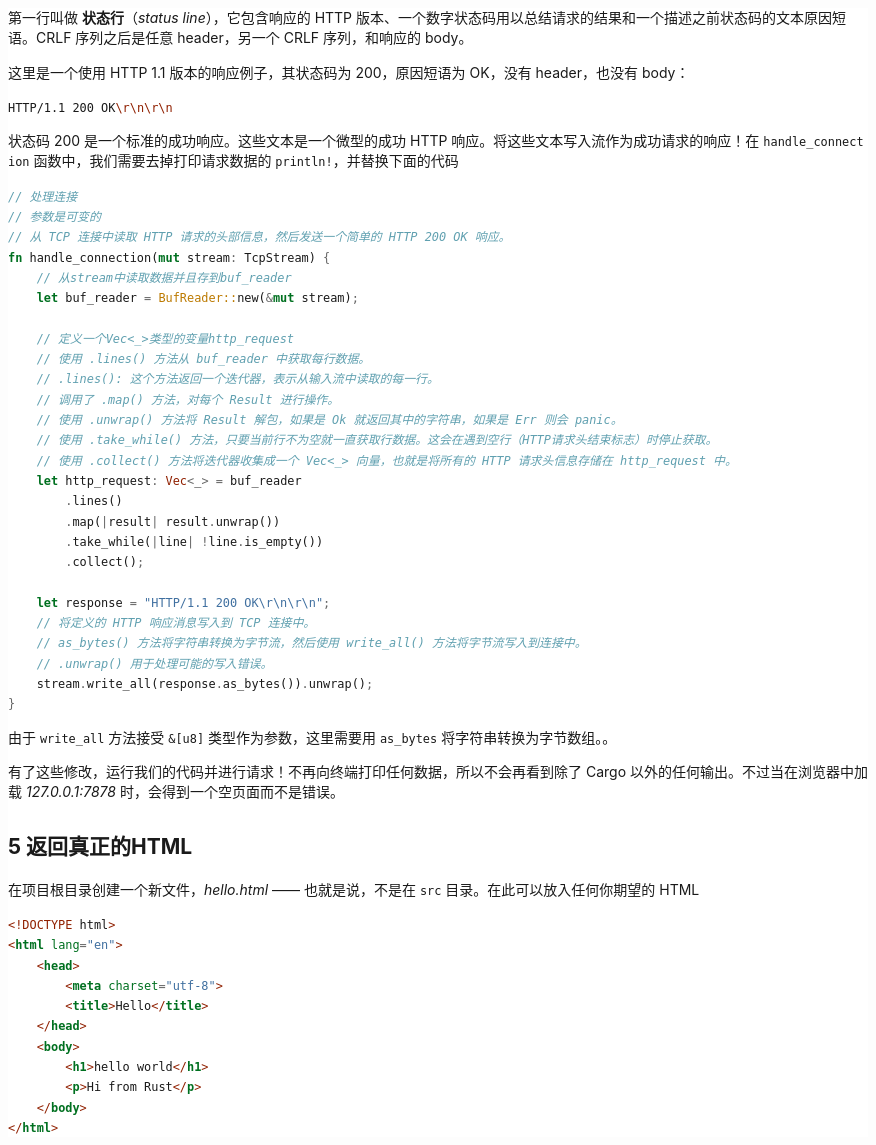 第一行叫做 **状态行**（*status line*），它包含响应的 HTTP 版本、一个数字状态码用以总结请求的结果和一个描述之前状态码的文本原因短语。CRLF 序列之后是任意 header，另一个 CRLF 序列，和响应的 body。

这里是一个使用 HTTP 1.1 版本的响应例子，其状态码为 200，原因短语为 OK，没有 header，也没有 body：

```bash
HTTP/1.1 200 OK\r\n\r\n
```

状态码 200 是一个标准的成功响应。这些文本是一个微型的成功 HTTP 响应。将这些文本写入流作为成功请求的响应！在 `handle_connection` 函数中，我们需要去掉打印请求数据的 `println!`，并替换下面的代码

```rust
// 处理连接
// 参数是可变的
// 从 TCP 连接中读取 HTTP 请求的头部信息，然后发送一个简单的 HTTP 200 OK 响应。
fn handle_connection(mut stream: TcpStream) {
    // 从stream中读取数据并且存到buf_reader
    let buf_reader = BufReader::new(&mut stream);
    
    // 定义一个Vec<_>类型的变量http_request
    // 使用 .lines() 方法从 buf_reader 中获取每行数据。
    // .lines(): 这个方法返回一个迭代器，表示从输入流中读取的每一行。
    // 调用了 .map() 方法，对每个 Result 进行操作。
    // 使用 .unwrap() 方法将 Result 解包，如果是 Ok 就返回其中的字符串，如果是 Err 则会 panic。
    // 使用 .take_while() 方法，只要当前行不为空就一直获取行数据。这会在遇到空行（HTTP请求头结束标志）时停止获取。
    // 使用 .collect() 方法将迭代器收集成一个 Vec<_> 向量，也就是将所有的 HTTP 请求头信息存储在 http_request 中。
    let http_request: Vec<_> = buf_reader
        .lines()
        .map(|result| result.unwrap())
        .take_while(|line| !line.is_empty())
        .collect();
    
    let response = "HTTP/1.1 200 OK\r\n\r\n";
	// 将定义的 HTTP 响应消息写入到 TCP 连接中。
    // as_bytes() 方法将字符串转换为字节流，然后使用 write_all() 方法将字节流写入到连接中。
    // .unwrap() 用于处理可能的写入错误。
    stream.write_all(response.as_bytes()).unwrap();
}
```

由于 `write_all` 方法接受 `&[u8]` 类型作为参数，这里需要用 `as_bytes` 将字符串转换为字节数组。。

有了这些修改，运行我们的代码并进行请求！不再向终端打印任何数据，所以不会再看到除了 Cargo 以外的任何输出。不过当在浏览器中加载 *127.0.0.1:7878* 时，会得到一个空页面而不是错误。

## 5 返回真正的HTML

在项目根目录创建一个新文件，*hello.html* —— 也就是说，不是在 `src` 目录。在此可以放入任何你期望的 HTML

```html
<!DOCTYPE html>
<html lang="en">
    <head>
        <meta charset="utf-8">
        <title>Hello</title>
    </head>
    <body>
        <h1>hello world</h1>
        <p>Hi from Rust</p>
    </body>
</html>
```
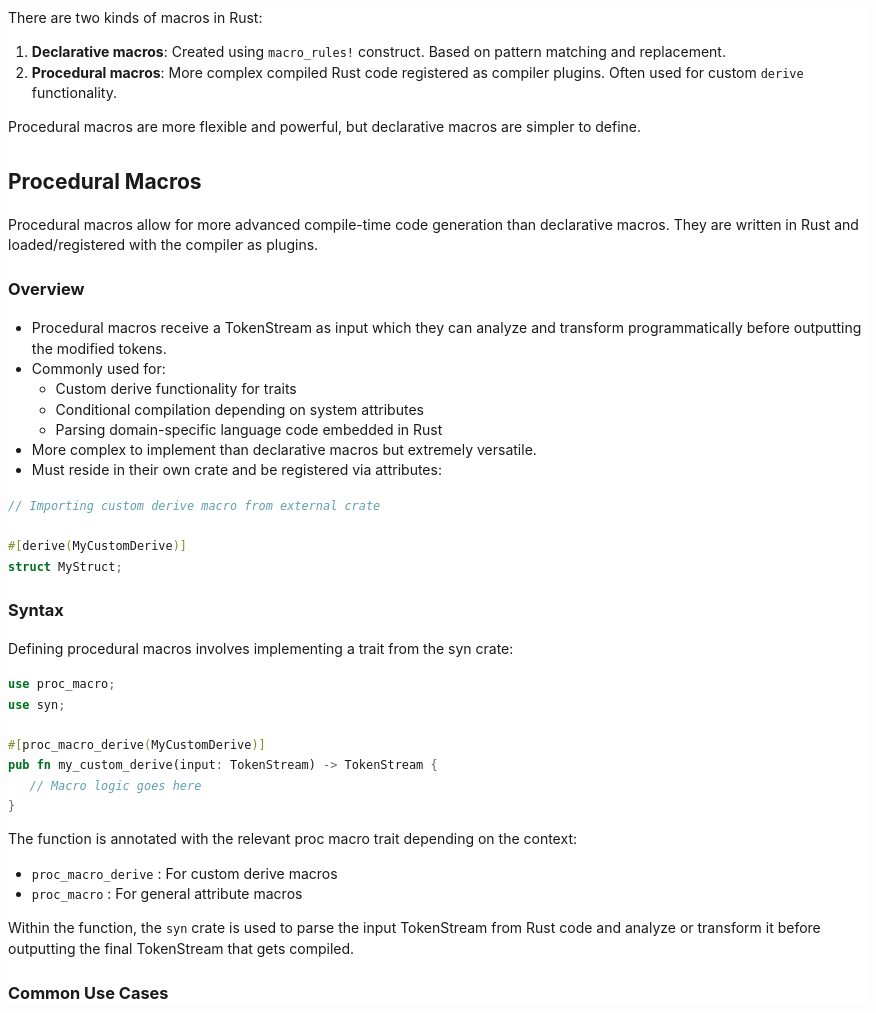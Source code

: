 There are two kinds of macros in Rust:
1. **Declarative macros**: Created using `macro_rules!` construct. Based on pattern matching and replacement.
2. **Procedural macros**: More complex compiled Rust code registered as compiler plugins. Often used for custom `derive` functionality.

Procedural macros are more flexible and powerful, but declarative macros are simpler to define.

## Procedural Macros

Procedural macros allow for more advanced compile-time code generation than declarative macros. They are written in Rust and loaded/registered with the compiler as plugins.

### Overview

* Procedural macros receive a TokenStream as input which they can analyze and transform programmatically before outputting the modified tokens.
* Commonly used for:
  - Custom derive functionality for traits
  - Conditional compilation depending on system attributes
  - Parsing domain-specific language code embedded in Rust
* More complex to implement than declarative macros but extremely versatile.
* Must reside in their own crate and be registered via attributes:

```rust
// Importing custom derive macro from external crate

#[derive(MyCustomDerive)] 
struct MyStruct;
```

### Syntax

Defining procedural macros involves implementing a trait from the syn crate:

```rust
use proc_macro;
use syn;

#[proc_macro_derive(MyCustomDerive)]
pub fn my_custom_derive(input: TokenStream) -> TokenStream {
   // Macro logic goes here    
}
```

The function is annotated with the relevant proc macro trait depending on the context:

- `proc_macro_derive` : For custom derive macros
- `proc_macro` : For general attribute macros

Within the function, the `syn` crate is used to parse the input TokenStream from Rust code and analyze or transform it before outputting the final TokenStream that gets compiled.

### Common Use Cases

...

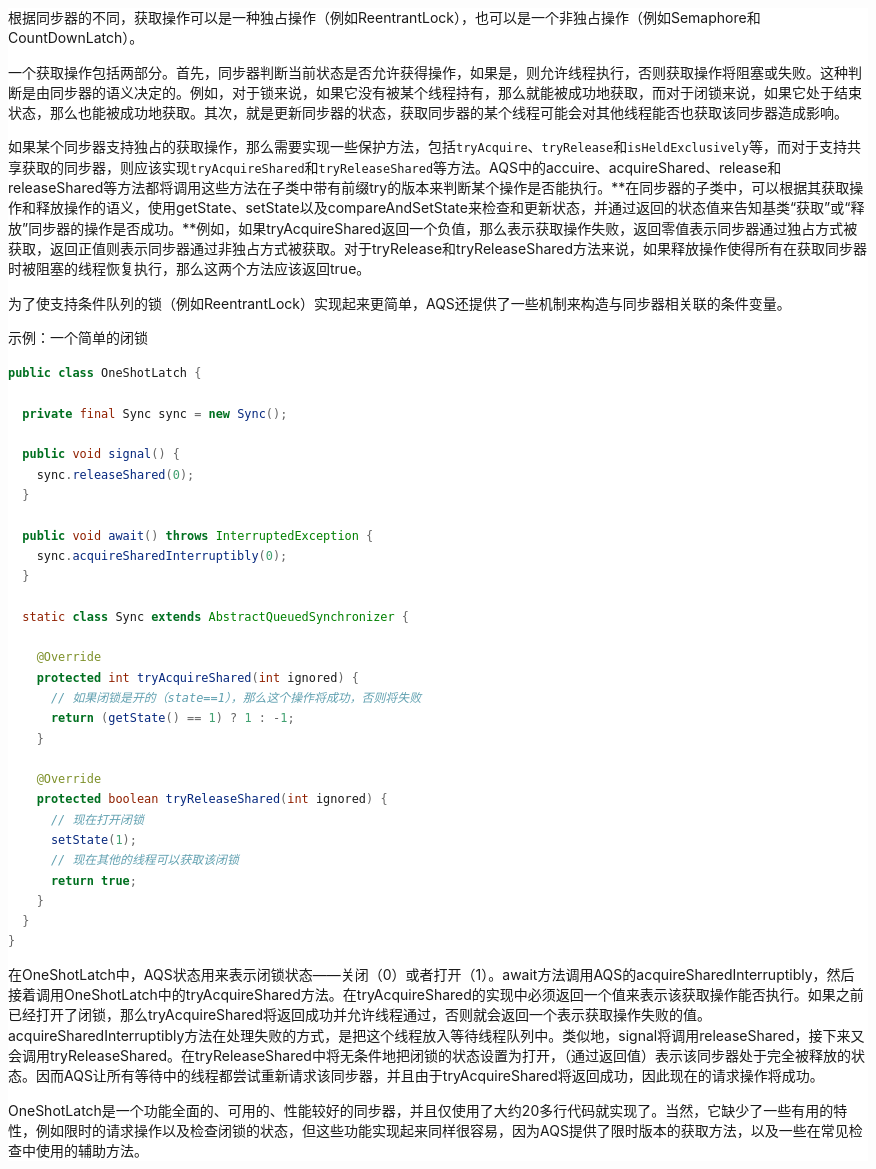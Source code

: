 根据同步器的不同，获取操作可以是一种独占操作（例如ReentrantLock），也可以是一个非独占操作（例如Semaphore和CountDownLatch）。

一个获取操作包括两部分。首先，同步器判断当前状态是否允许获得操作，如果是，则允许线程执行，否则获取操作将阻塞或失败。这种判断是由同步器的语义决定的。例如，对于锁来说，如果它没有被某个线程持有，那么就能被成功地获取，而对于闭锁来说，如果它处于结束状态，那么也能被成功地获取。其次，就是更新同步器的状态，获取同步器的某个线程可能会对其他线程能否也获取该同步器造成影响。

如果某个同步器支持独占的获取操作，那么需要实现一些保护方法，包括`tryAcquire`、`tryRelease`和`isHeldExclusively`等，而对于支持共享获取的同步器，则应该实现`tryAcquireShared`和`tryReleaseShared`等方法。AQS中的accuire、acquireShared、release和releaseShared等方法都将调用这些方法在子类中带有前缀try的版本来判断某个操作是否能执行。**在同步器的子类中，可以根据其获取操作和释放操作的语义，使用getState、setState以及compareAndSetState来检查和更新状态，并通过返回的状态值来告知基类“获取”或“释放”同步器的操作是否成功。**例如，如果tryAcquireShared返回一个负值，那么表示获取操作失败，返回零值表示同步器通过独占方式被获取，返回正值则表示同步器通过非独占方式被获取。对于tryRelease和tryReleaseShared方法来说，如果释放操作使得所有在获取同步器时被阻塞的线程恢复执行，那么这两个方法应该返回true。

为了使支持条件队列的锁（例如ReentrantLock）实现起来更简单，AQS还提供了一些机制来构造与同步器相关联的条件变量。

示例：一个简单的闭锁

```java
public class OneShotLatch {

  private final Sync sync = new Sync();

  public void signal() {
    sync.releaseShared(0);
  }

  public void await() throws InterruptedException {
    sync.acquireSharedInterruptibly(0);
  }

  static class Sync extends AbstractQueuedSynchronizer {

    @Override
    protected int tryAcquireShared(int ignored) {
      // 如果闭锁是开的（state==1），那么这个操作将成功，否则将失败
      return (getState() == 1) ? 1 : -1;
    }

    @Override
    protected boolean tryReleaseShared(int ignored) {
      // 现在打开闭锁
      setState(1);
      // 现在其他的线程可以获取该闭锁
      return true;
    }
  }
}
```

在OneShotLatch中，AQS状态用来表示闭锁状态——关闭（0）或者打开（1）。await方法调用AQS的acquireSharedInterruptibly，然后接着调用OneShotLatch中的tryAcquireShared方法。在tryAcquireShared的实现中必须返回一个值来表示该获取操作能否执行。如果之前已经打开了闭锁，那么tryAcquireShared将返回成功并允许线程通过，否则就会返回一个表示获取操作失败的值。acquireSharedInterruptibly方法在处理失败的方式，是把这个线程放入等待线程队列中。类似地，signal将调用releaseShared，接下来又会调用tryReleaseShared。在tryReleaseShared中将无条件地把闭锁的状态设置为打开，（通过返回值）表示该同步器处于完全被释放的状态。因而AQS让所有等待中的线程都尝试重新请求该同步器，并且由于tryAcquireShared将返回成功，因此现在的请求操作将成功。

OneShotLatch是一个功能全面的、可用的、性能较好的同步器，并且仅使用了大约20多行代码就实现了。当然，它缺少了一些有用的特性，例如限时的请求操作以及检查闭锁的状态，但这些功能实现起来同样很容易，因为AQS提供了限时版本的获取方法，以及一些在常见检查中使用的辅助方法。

_PROBLEM TO WORK ON_.
Copy each line above where "depending" appears.

_ANSWER_.
  - Conditional compilation depending on system attributes
The function is annotated with the relevant proc macro trait depending on the context:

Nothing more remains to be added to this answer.